3) Map the ROI-mask to the fsaverage surface, to create an fsaverage-ROI surface overlay.
cd $SUBJECTS_DIR/fsaverage/surf mri_vol2surf \ --mov /path/to/ROI5.nii \ --reg TT_avg152T1_to_fsaverage.dat \ --projdist-max 0 1 0.1 \ --interp nearest \ --hemi lh \ --out lh.fsaverage.ROI5.mgh
It is a good idea to view your ROI on the fsaverage surface to ensure that it is located where you expect it to be:
tksurfer fsaverage lh inflated -overlay lh.fsaverage.ROI5.mgh -fthresh 0.5
4) Map your subject thickness data to the fsaverage subject. Do this for all your subjects.

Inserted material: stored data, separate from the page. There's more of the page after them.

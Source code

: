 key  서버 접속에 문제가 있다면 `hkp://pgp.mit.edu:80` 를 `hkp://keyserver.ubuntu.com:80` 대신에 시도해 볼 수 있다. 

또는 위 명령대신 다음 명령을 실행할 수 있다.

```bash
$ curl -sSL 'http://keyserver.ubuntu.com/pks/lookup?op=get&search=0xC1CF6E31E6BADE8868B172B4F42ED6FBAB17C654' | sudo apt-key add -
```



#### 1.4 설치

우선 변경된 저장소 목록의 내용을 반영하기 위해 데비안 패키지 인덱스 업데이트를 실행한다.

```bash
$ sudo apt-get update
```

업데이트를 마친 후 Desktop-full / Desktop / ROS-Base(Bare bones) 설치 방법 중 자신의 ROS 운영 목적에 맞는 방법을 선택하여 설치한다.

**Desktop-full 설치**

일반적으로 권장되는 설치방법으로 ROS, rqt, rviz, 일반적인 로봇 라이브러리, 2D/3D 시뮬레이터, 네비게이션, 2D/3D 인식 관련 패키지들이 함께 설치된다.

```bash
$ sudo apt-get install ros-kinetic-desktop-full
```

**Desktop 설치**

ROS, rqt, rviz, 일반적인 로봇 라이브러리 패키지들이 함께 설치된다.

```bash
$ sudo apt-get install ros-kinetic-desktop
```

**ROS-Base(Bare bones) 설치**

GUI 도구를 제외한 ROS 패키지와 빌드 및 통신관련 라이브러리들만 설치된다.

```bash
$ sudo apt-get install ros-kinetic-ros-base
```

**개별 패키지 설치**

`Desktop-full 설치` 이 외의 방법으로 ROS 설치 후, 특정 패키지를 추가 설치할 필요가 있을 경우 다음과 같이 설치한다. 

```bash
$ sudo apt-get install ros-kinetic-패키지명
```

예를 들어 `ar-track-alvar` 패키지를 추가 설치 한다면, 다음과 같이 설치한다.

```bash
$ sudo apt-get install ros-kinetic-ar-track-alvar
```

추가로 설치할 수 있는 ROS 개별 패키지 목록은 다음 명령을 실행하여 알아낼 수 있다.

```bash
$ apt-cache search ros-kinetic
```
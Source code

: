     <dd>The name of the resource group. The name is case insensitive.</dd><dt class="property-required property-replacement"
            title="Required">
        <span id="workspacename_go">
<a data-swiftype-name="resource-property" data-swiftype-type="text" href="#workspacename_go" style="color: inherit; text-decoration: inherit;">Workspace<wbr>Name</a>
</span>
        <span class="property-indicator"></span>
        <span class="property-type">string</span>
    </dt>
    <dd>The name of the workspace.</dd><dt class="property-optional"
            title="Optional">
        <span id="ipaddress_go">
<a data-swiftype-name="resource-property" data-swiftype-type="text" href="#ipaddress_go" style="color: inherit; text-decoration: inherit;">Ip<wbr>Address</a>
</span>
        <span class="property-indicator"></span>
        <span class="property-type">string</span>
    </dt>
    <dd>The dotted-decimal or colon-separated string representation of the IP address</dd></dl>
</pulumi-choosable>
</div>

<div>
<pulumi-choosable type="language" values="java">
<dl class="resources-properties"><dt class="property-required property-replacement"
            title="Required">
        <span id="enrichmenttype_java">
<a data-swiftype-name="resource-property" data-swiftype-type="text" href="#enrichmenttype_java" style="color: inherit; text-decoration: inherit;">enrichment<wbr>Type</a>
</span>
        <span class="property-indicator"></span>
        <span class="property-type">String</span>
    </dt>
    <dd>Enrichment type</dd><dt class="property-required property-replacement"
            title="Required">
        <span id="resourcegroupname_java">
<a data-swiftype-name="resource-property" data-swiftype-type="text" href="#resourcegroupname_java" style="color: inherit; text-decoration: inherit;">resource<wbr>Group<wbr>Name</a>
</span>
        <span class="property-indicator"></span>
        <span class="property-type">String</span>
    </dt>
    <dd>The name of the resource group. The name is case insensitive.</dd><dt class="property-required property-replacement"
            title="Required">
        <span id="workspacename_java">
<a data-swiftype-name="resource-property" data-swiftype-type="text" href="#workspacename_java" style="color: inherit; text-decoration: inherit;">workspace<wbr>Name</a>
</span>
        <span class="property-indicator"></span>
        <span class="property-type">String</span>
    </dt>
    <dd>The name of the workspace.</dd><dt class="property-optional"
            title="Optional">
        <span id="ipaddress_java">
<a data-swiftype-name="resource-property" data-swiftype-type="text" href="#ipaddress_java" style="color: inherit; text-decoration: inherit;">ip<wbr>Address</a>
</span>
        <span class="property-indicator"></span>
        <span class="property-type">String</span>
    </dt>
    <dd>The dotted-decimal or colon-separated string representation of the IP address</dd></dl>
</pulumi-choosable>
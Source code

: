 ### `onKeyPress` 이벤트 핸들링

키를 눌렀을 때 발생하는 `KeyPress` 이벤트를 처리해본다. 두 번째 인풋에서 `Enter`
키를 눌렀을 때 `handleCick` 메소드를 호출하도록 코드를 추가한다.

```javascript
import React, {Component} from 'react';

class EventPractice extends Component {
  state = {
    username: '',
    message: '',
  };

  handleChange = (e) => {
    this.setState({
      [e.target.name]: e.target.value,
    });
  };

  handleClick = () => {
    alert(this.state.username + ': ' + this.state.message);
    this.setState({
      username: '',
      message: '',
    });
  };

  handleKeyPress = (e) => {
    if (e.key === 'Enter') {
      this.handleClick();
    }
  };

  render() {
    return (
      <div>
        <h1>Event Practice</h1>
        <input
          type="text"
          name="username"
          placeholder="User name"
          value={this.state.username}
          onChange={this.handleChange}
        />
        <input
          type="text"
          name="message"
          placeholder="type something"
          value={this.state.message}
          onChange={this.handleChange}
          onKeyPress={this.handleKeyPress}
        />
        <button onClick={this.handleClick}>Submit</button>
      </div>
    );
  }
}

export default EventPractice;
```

cd $SUBJECTS_DIR/subjid/surf mri_surf2surf \ --s subjid \ --trgsubject fsaverage \ --hemi lh \ --sval lh.thickness \ --tval lh.thickness.fsaverage.mgh
5) Run mri_segstats, using the subject-ROI surface, to get the thickness data for your ROI.
cd $SUBJECTS_DIR/subjid/surf mri_segstats \ --seg $SUBJECTS_DIR/fsaverage/surf/lh.fsaverage.ROI5.mgh \ --in lh.thickness.fsaverage.mgh \ --sum segstats-ROI5.txt
In the output file, segstats-ROI5.txt, the last lines list the thickness data, for example:
# ColHeaders Index SegId NVoxels Volume_mm3 Mean StdDev Min Max Range 1 0 163825 163825.0 2.2344 0.8913 0.0000 5.0000 5.0000 2 1 17 17.0 2.3747 0.1754 1.9733 2.6986 0.7252
Here, the ROI is SegId '1' (because the original ROI5.nii mask volume used a value of 1 to identify its voxels). Mean thickness is 2.3747mm.